With respect to the broader revolutionary movements sweeping the region since January, Egypt provides one of the most transformed cases in a still fluid set of developments. My own view is that we should set aside parallels with Eastern Europe in 1989, where outcomes were highly homogenous and democratic, and instead recall sub-Saharan Africa in the early 1990s. In that region major political upheaval delivered a wide variety of outcomes, ranging from new democracies to re-calibrated autocracies. A second point for this work It is vital that political scientists and their students set aside the comparative politics/international relations division; it is a dated tool for bureaucratic organization within departments that obstructs critical inquiry. A simple paradigm replacement would be thinking in terms of "international politics" or "world politics."
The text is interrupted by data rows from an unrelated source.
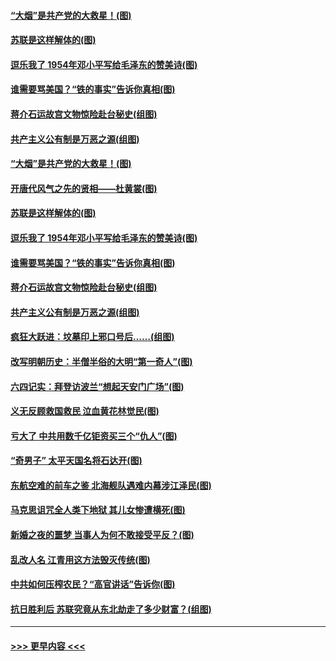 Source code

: #### [“大烟”是共产党的大救星！(图)](../pages/p6/1001827.md?t=04010406) 
#### [苏联是这样解体的(图)](../pages/p6/1001480.md?t=04010406) 
#### [逗乐我了 1954年邓小平写给毛泽东的赞美诗(图)](../pages/p6/1001615.md?t=04010406) 
#### [谁需要骂美国？“铁的事实”告诉你真相(图)](../pages/p6/1001424.md?t=04010406) 
#### [蒋介石运故宫文物惊险赴台秘史(组图)](../pages/p6/1002027.md?t=04010406) 
#### [共产主义公有制是万恶之源(组图)](../pages/p6/1001716.md?t=04010406) 
#### [“大烟”是共产党的大救星！(图)](../pages/p6/1001827.md?t=04010406) 
#### [开唐代风气之先的贤相——杜黄裳(图)](../pages/p6/1001116.md?t=04010406) 
#### [苏联是这样解体的(图)](../pages/p6/1001480.md?t=04010406) 
#### [逗乐我了 1954年邓小平写给毛泽东的赞美诗(图)](../pages/p6/1001615.md?t=04010406) 
#### [谁需要骂美国？“铁的事实”告诉你真相(图)](../pages/p6/1001424.md?t=04010406) 
#### [蒋介石运故宫文物惊险赴台秘史(组图)](../pages/p6/1002027.md?t=04010406) 
#### [共产主义公有制是万恶之源(组图)](../pages/p6/1001716.md?t=04010406) 
#### [疯狂大跃进：坟墓印上邪口号后……(组图)](../pages/p6/1001713.md?t=04010406) 
#### [改写明朝历史：半僧半俗的大明“第一奇人”(图)](../pages/p6/1001881.md?t=04010406) 
#### [六四记实：拜登访波兰“想起天安门广场”(图)](../pages/p6/993163.md?t=04010406) 
#### [义无反顾救国救民 泣血黄花林觉民(图)](../pages/p6/1001620.md?t=04010406) 
#### [亏大了 中共用数千亿钜资买三个“仇人”(图)](../pages/p6/1001417.md?t=04010406) 
#### [“奇男子” 太平天国名将石达开(图)](../pages/p6/1001834.md?t=04010406) 
#### [东航空难的前车之鉴 北海舰队遇难内幕涉江泽民(图)](../pages/p6/1001760.md?t=04010406) 
#### [马克思诅咒全人类下地狱 其儿女惨遭横死(图)](../pages/p6/1001715.md?t=04010406) 
#### [新婚之夜的噩梦 当事人为何不敢接受平反？(图)](../pages/p6/1001762.md?t=04010406) 
#### [乱改人名 江青用这方法毁灭传统(图)](../pages/p6/1001371.md?t=04010406) 
#### [中共如何压榨农民？“高官讲话”告诉你(图)](../pages/p6/1000320.md?t=04010406) 
#### [抗日胜利后 苏联究竟从东北劫走了多少财富？(组图)](../pages/p6/1001717.md?t=04010406) 

----
#### [ >>> 更早内容 <<< ](../indexes/p6-earlier.md)
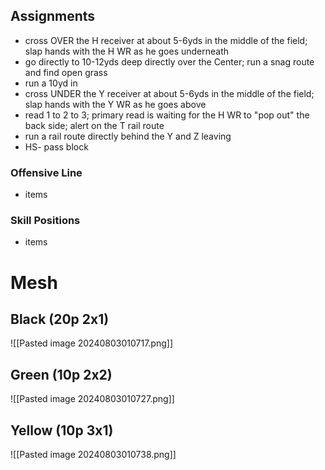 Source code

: ## Assignments
- cross OVER the H receiver at about 5-6yds in the middle of the field; slap hands with the H WR as he goes underneath
- go directly to 10-12yds deep directly over the Center; run a snag route and find open grass
- run a 10yd in
- cross UNDER the Y receiver at about 5-6yds in the middle of the field; slap hands with the Y WR as he goes above
- read 1 to 2 to 3; primary read is waiting for the H WR to "pop out" the back side; alert on the T rail route
- run a rail route directly behind the Y and Z leaving
- HS- pass block

### Offensive Line
- items

### Skill Positions
- items

# Mesh

## Black (20p 2x1)
![[Pasted image 20240803010717.png]]

## Green (10p 2x2)
![[Pasted image 20240803010727.png]]

## Yellow (10p 3x1)
![[Pasted image 20240803010738.png]] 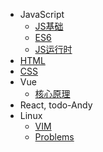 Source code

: - JavaScript
  - [JS基础](./docs/javascript/basic.md)
  - [ES6](./docs/javascript/es6.md)
  - [JS运行时](./docs/javascript/runtime.md)
- [HTML](./docs/html/index.md)
- [CSS](./docs/css/index.md)
- Vue
  - [核心原理](./docs/vue/core.md)
- React, todo-Andy
- Linux
  - [VIM](./docs/linux/vim.md)
  - [Problems](./docs/linux/problems.md)
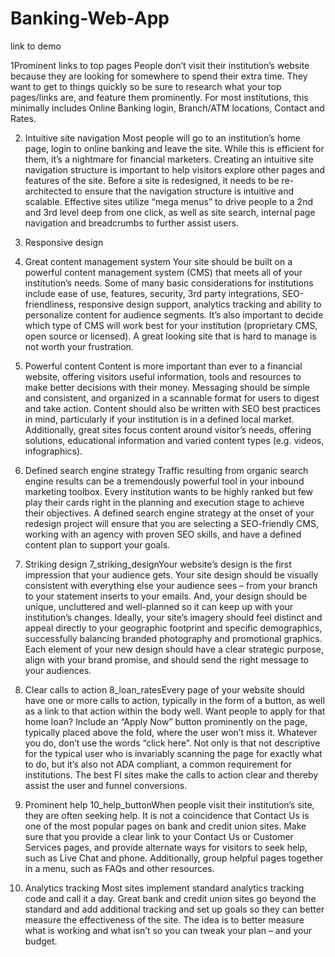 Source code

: # Banking-Web-App

link to demo


1Prominent links to top pages
People don’t visit their institution’s website because they are looking for somewhere to spend their extra time. They want to get to things quickly so be sure to research what your top pages/links are, and feature them prominently. For most institutions, this minimally includes Online Banking login, Branch/ATM locations, Contact and Rates.

2. Intuitive site navigation
Most people will go to an institution’s home page, login to online banking and leave the site. While this is efficient for them, it’s a nightmare for financial marketers. Creating an intuitive site navigation structure is important to help visitors explore other pages and features of the site. Before a site is redesigned, it needs to be re-architected to ensure that the navigation structure is intuitive and scalable. Effective sites utilize “mega menus” to drive people to a 2nd and 3rd level deep from one click, as well as site search, internal page navigation and breadcrumbs to further assist users.

3. Responsive design

4. Great content management system
Your site should be built on a powerful content management system (CMS) that meets all of your institution’s needs. Some of many basic considerations for institutions include ease of use, features, security, 3rd party integrations, SEO-friendliness, responsive design support, analytics tracking and ability to personalize content for audience segments. It’s also important to decide which type of CMS will work best for your institution (proprietary CMS, open source or licensed). A great looking site that is hard to manage is not worth your frustration.

5. Powerful content
Content is more important than ever to a financial website, offering visitors useful information, tools and resources to make better decisions with their money. Messaging should be simple and consistent, and organized in a scannable format for users to digest and take action. Content should also be written with SEO best practices in mind, particularly if your institution is in a defined local market. Additionally, great sites focus content around visitor’s needs, offering solutions, educational information and varied content types (e.g. videos, infographics).

6. Defined search engine strategy
Traffic resulting from organic search engine results can be a tremendously powerful tool in your inbound marketing toolbox. Every institution wants to be highly ranked but few play their cards right in the planning and execution stage to achieve their objectives. A defined search engine strategy at the onset of your redesign project will ensure that you are selecting a SEO-friendly CMS, working with an agency with proven SEO skills, and have a defined content plan to support your goals.

7. Striking design
7_striking_designYour website’s design is the first impression that your audience gets. Your site design should be visually consistent with everything else your audience sees – from your branch to your statement inserts to your emails. And, your design should be unique, uncluttered and well-planned so it can keep up with your institution’s changes. Ideally, your site’s imagery should feel distinct and appeal directly to your geographic footprint and specific demographics, successfully balancing branded photography and promotional graphics. Each element of your new design should have a clear strategic purpose, align with your brand promise, and should send the right message to your audiences.


8. Clear calls to action
8_loan_ratesEvery page of your website should have one or more calls to action, typically in the form of a button, as well as a link to that action within the body well. Want people to apply for that home loan? Include an “Apply Now” button prominently on the page, typically placed above the fold, where the user won’t miss it. Whatever you do, don’t use the words “click here”. Not only is that not descriptive for the typical user who is invariably scanning the page for exactly what to do, but it’s also not ADA compliant, a common requirement for institutions. The best FI sites make the calls to action clear and thereby assist the user and funnel conversions.

9. Prominent help
10_help_buttonWhen people visit their institution’s site, they are often seeking help. It is not a coincidence that Contact Us is one of the most popular pages on bank and credit union sites. Make sure that you provide a clear link to your Contact Us or Customer Services pages, and provide alternate ways for visitors to seek help, such as Live Chat and phone. Additionally, group helpful pages together in a menu, such as FAQs and other resources.

10. Analytics tracking
Most sites implement standard analytics tracking code and call it a day. Great bank and credit union sites go beyond the standard and add additional tracking and set up goals so they can better measure the effectiveness of the site. The idea is to better measure what is working and what isn’t so you can tweak your plan – and your budget.

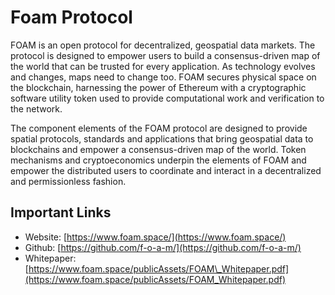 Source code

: # Foam Protocol

FOAM is an open protocol for decentralized, geospatial data markets. The protocol is designed to empower users to build a consensus-driven map of the world that can be trusted for every application. As technology evolves and changes, maps need to change too. FOAM secures physical space on the blockchain, harnessing the power of Ethereum with a cryptographic software utility token used to provide computational work and verification to the network.

The component elements of the FOAM protocol are designed to provide spatial protocols, standards and applications that bring geospatial data to blockchains and empower a consensus-driven map of the world. Token mechanisms and cryptoeconomics underpin the elements of FOAM and empower the distributed users to coordinate and interact in a decentralized and permissionless fashion.

## Important Links

* Website: [https://www.foam.space/](https://www.foam.space/)
* Github: [https://github.com/f-o-a-m/](https://github.com/f-o-a-m/)
* Whitepaper: [https://www.foam.space/publicAssets/FOAM\_Whitepaper.pdf](https://www.foam.space/publicAssets/FOAM_Whitepaper.pdf)

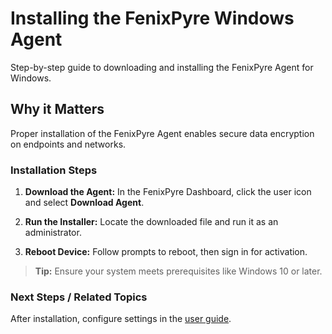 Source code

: # Installing the FenixPyre Windows Agent

Step-by-step guide to downloading and installing the FenixPyre Agent for Windows.


## Why it Matters
Proper installation of the FenixPyre Agent enables secure data encryption on endpoints and networks.

### Installation Steps

1. **Download the Agent:** In the FenixPyre Dashboard, click the user icon and select **Download Agent**.

2. **Run the Installer:** Locate the downloaded file and run it as an administrator.
   <!-- IMG: ./media/03-setup-&-installation/download-agent.png | Alt: Downloading the FenixPyre Agent -->

3. **Reboot Device:** Follow prompts to reboot, then sign in for activation.

> **Tip:** Ensure your system meets prerequisites like Windows 10 or later.

### Next Steps / Related Topics
After installation, configure settings in the [user guide](/05-user-guide/index.md).
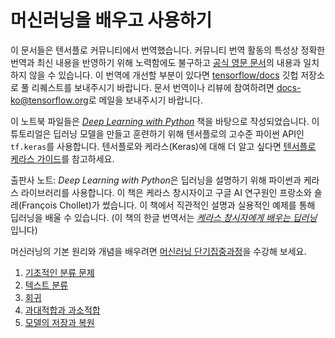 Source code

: # 머신러닝을 배우고 사용하기

이 문서들은 텐서플로 커뮤니티에서 번역했습니다. 커뮤니티 번역 활동의 특성상 정확한 번역과 최신 내용을 반영하기 위해 노력함에도 불구하고
[공식 영문 문서](https://www.tensorflow.org/?hl=en)의 내용과 일치하지 않을 수 있습니다. 이 번역에 개선할 부분이
있다면 [tensorflow/docs](https://github.com/tensorflow/docs) 깃헙 저장소로 풀 리퀘스트를 보내주시기
바랍니다. 문서 번역이나 리뷰에 참여하려면
[docs-ko@tensorflow.org](https://groups.google.com/a/tensorflow.org/forum/#!forum/docs-ko)로
메일을 보내주시기 바랍니다.

이 노트북 파일들은 *[Deep Learning with Python](https://books.google.com/books?id=Yo3CAQAACAAJ)* 책을 바탕으로 작성되었습니다. 이 튜토리얼은 딥러닝 모델을 만들고 훈련하기 위해 텐서플로의 고수준 파이썬 API인 `tf.keras`를 사용합니다. 텐서플로와 케라스(Keras)에 대해 더 알고 싶다면 [텐서플로 케라스 가이드](../../guide/keras.
)를 참고하세요.

출판사 노트: *Deep Learning with Python*은 딥러닝을 설명하기 위해 파이썬과 케라스 라이브러리를 사용합니다. 이 책은 케라스 창시자이고 구글 AI 연구원인 프랑소와 숄레(François Chollet)가 썼습니다. 이 책에서 직관적인 설명과 실용적인 예제를 통해 딥러닝을 배울 수 있습니다. (이 책의 한글 번역서는 *[케라스 창시자에게 배우는 딥러닝](https://books.google.co.kr/books?id=EJV5DwAAQBAJ)* 입니다)

머신러닝의 기본 원리와 개념을 배우려면
[머신러닝 단기집중과정](https://developers.google.com/machine-learning/crash-course/)을
수강해 보세요.

1. [기초적인 분류 문제](./basic_classification.ipynb)
2. [텍스트 분류](./basic_text_classification.ipynb)
3. [회귀](./basic_regression.ipynb)
4. [과대적합과 과소적합](./overfit_and_underfit.ipynb)
5. [모델의 저장과 복원](./save_and_restore_models.ipynb)
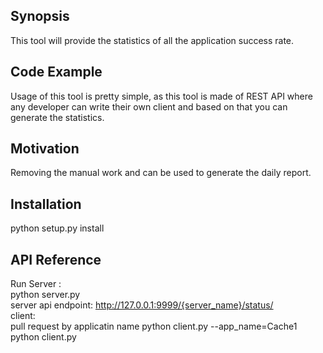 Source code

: ## Synopsis

This tool will provide the statistics of all the application success rate.

## Code Example
 Usage of this tool is pretty simple, as this tool is made of REST API where any developer can write their own client and based on that you can generate the statistics.

## Motivation

Removing the manual work and can be used to generate the daily report.

## Installation

python setup.py install

## API Reference
Run Server : <br>
python server.py <br>
server api endpoint:
    http://127.0.0.1:9999/{server_name}/status/ <br>
client:<br>
     pull request by applicatin name
     python client.py --app_name=Cache1 <br>
     python client.py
One of the most helpful pedagogical gains from the uprisings is that it underscores the anti-essentialist tenet of recognizing how Arabs represent themselves and speak for themselves: they do not need western surrogates speaking on their behalf, much less portraying them in tendentious terms. It would be interesting to see how students now respond to core texts from Edward Said and Bernard "Arabs don't revolt, they just get aroused" Lewis. In closing I would just add that it is a bit difficult to say how this year's events will affect my scholarship and teaching because we do not yet have outcomes. For example, if a SCAF proxy wins Egypt's presidential election and continues ruling under Emergency Law-like strictures, we may see much more continuity than the dramatic ouster of Mubarak implied.